■ WHAT YOU ARE ASKED TO DO ■
Your reproduction of the entries should be exact and should contain no pictures.

BEGIN RECORD EXCERPTS

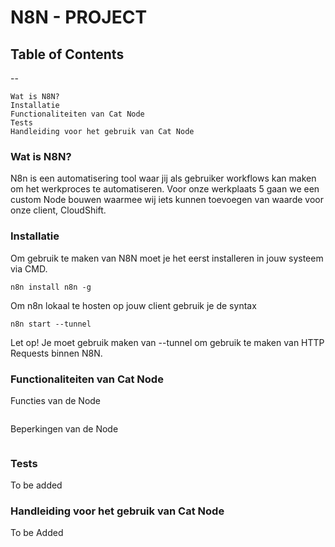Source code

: # N8N - PROJECT

## Table of Contents
--
```
Wat is N8N?
Installatie
Functionaliteiten van Cat Node
Tests
Handleiding voor het gebruik van Cat Node
```
### Wat is N8N?
N8n is een automatisering tool waar jij als gebruiker workflows kan maken om het werkproces te automatiseren. Voor onze werkplaats 5 gaan we een custom Node bouwen waarmee wij iets kunnen toevoegen van waarde voor onze client, CloudShift.
### Installatie
Om gebruik te maken van N8N moet je het eerst installeren in jouw systeem via CMD. 
```
n8n install n8n -g
```
Om n8n lokaal te hosten op jouw client gebruik je de syntax
```
n8n start --tunnel
```
Let op! Je moet gebruik maken van --tunnel om gebruik te maken van HTTP Requests binnen N8N.
### Functionaliteiten van Cat Node
Functies van de Node
```
```
Beperkingen van de Node
```
```
### Tests
To be added
### Handleiding voor het gebruik van Cat Node
To be Added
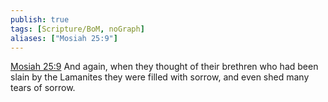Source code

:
 ```yaml
---
publish: true
tags: [Scripture/BoM, noGraph]
aliases: ["Mosiah 25:9"]
---
```

[Mosiah 25:9](https://churchofjesuschrist.org/study/scriptures/bofm/mosiah/25?lang=eng&id=p9#p9) And again, when they thought of their brethren who had been slain by the Lamanites they were filled with sorrow, and even shed many tears of sorrow.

END RECORD EXCERPTS

■ COMPLETED EXERCISE ■
Source code

: # N8N - PROJECT

## Table of Contents
--
```
Wat is N8N?
Installatie
Functionaliteiten van Cat Node
Tests
Handleiding voor het gebruik van Cat Node
```
### Wat is N8N?
N8n is een automatisering tool waar jij als gebruiker workflows kan maken om het werkproces te automatiseren. Voor onze werkplaats 5 gaan we een custom Node bouwen waarmee wij iets kunnen toevoegen van waarde voor onze client, CloudShift.
### Installatie
Om gebruik te maken van N8N moet je het eerst installeren in jouw systeem via CMD. 
```
n8n install n8n -g
```
Om n8n lokaal te hosten op jouw client gebruik je de syntax
```
n8n start --tunnel
```
Let op! Je moet gebruik maken van --tunnel om gebruik te maken van HTTP Requests binnen N8N.
### Functionaliteiten van Cat Node
Functies van de Node
```
```
Beperkingen van de Node
```
```
### Tests
To be added
### Handleiding voor het gebruik van Cat Node
To be Added
Source code

:
 ```yaml
---
publish: true
tags: [Scripture/BoM, noGraph]
aliases: ["Mosiah 25:9"]
---
```

[Mosiah 25:9](https://churchofjesuschrist.org/study/scriptures/bofm/mosiah/25?lang=eng&id=p9#p9) And again, when they thought of their brethren who had been slain by the Lamanites they were filled with sorrow, and even shed many tears of sorrow.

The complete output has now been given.